I took a fresh look at this, and I wonder if time.AfterFunc would be a simpler solution. Instead of triggerHealthCheck starting a goroutine and sleeping, the whole triggerHealthCheck call could be in a time.AfterFunc. The goroutine wouldn't even exist except when the timer was firing.
And if we wanted to be super rigorous, instead of calling time.AfterFunc every time, it could be created once and stored in a field on the pool. Any existing call to triggerHealthCheck would instead call Reset on the timer for 500ms in the future.
Closing the pool could stop the timer.
@jackc Just pushed an updated version, is this roughly what you had in mind?
Note that I needed to introduce a mutex for synchronization over the new timer field. I considered instead just setting this field up as part of pool init so it never needs to be directly written to, but if I did that I would need to specify an initial duration for the timer. Always triggering a health check 500ms after startup seems like a behavioral change AFAICT so I didn't want to go down that route without discussing.
Note that I needed to introduce a mutex for synchronization over the new timer field. I considered instead just setting this field up as part of pool init so it never needs to be directly written to, but if I did that I would need to specify an initial duration for the timer. Always triggering a health check 500ms after startup seems like a behavioral change AFAICT so I didn't want to go down that route without discussing.
I think it would be fine to initially set the timer to 100 years or something like that. Then triggerHealthCheck would reset it.
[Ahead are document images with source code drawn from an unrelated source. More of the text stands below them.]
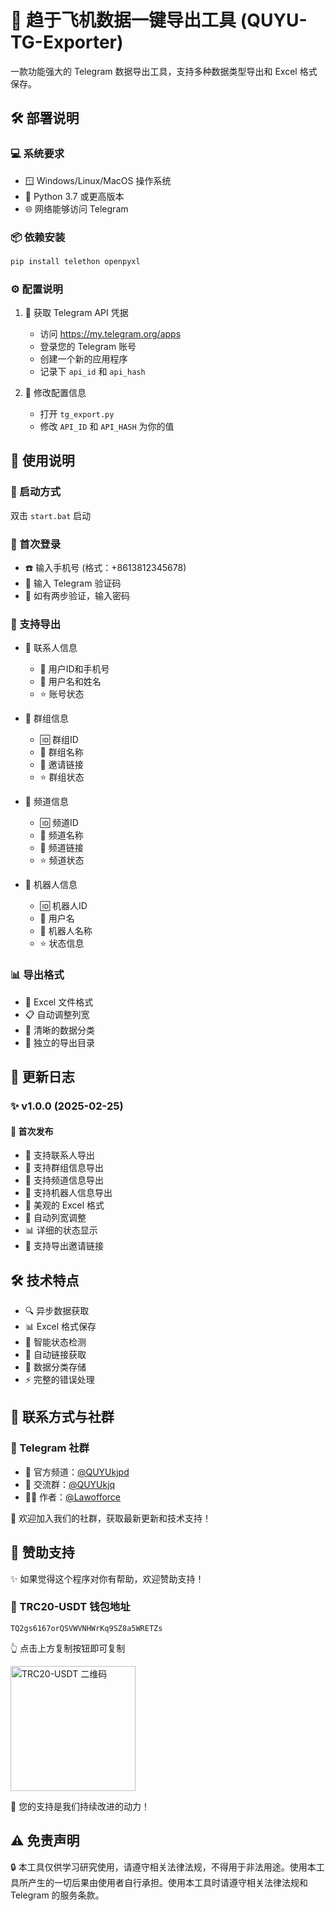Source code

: # 🚀 趋于飞机数据一键导出工具 (QUYU-TG-Exporter)

一款功能强大的 Telegram 数据导出工具，支持多种数据类型导出和 Excel 格式保存。

## 🛠️ 部署说明

### 💻 系统要求
- 🪟 Windows/Linux/MacOS 操作系统
- 🐍 Python 3.7 或更高版本
- 🌐 网络能够访问 Telegram

### 📦 依赖安装
```bash
pip install telethon openpyxl
```

### ⚙️ 配置说明
1. 🔑 获取 Telegram API 凭据
   - 访问 https://my.telegram.org/apps
   - 登录您的 Telegram 账号
   - 创建一个新的应用程序
   - 记录下 `api_id` 和 `api_hash`

2. 🔧 修改配置信息
   - 打开 `tg_export.py`
   - 修改 `API_ID` 和 `API_HASH` 为你的值

## 🎯 使用说明

### 🚀 启动方式
双击 `start.bat` 启动

### 📱 首次登录
- ☎️ 输入手机号 (格式：+8613812345678)
- 🔑 输入 Telegram 验证码
- 🔐 如有两步验证，输入密码

### 📂 支持导出
- 👥 联系人信息
  - 📱 用户ID和手机号
  - 👤 用户名和姓名
  - ⭐ 账号状态

- 👥 群组信息
  - 🆔 群组ID
  - 📝 群组名称
  - 🔗 邀请链接
  - ⭐ 群组状态

- 📢 频道信息
  - 🆔 频道ID
  - 📝 频道名称
  - 🔗 频道链接
  - ⭐ 频道状态

- 🤖 机器人信息
  - 🆔 机器人ID
  - 👤 用户名
  - 📝 机器人名称
  - ⭐ 状态信息

### 📊 导出格式
- 📑 Excel 文件格式
- 📋 自动调整列宽
- 🎨 清晰的数据分类
- 📁 独立的导出目录

## 📝 更新日志

### ✨ v1.0.0 (2025-02-25)
#### 🌟 首次发布
- 📱 支持联系人导出
- 👥 支持群组信息导出
- 📢 支持频道信息导出
- 🤖 支持机器人信息导出
- 🎨 美观的 Excel 格式
- 🔄 自动列宽调整
- 📊 详细的状态显示
- 🔗 支持导出邀请链接

## 🛠️ 技术特点
- 🔍 异步数据获取
- 📊 Excel 格式保存
- 🎯 智能状态检测
- 🔗 自动链接获取
- 💾 数据分类存储
- ⚡ 完整的错误处理

## 💫 联系方式与社群

### 🌟 Telegram 社群
- 📢 官方频道：[@QUYUkjpd](https://t.me/QUYUkjpd)
- 👥 交流群：[@QUYUkjq](https://t.me/QUYUkjq)
- 👨‍💻 作者：[@Lawofforce](https://t.me/Lawofforce)

🌈 欢迎加入我们的社群，获取最新更新和技术支持！

## 🎁 赞助支持

✨ 如果觉得这个程序对你有帮助，欢迎赞助支持！

### 💎 TRC20-USDT 钱包地址
```
TQ2gs6167orQSVWVNHWrKq9SZ8a5WRETZs
```
👆 点击上方复制按钮即可复制

<img src="https://api.qrserver.com/v1/create-qr-code/?size=200x200&data=TQ2gs6167orQSVWVNHWrKq9SZ8a5WRETZs" alt="TRC20-USDT 二维码" width="200"/>

🌟 您的支持是我们持续改进的动力！

## ⚠️ 免责声明
🔒 本工具仅供学习研究使用，请遵守相关法律法规，不得用于非法用途。使用本工具所产生的一切后果由使用者自行承担。使用本工具时请遵守相关法律法规和 Telegram 的服务条款。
I realized a cleaner way to do this is to call triggerHealthCheck (or something like it) in the destructor callback sent to puddle. Unfortunately the destructor is called before the actual resource is removed but it's called directly after it so we might be able to relax the sleep time to be something even smaller.
One "hack" would be in the destructor passed to puddle to do:
go func() {
p.p.Stat()
select {
case p.healthCheckChan <- struct{}{}:
default:
}
}()
The reason this works is that destroyAcquiredResource has a lock on the puddle's mux and is not unlocked until after the resource is removed. Stat tries to lock the same mux so it would lock until the resource has been removed.
That's obviously relying on something that puddle isn't guaranteed to maintain but maybe it'll inspire some better ideas.
any update?
Any update for this PR @bgentry?
@jackc I rebased this and trimmed out the unnecessary diff. The flaky test failure I got appears to be unrelated—at least I can't see a reason why changes would cause an error to occur when terminating the backend, or cause the connection to terminate prematurely. I wonder if you've seen other failures related to 1516fb81255edebc7023cee586eb8906980f130f since that was merged a month ago.
Thanks!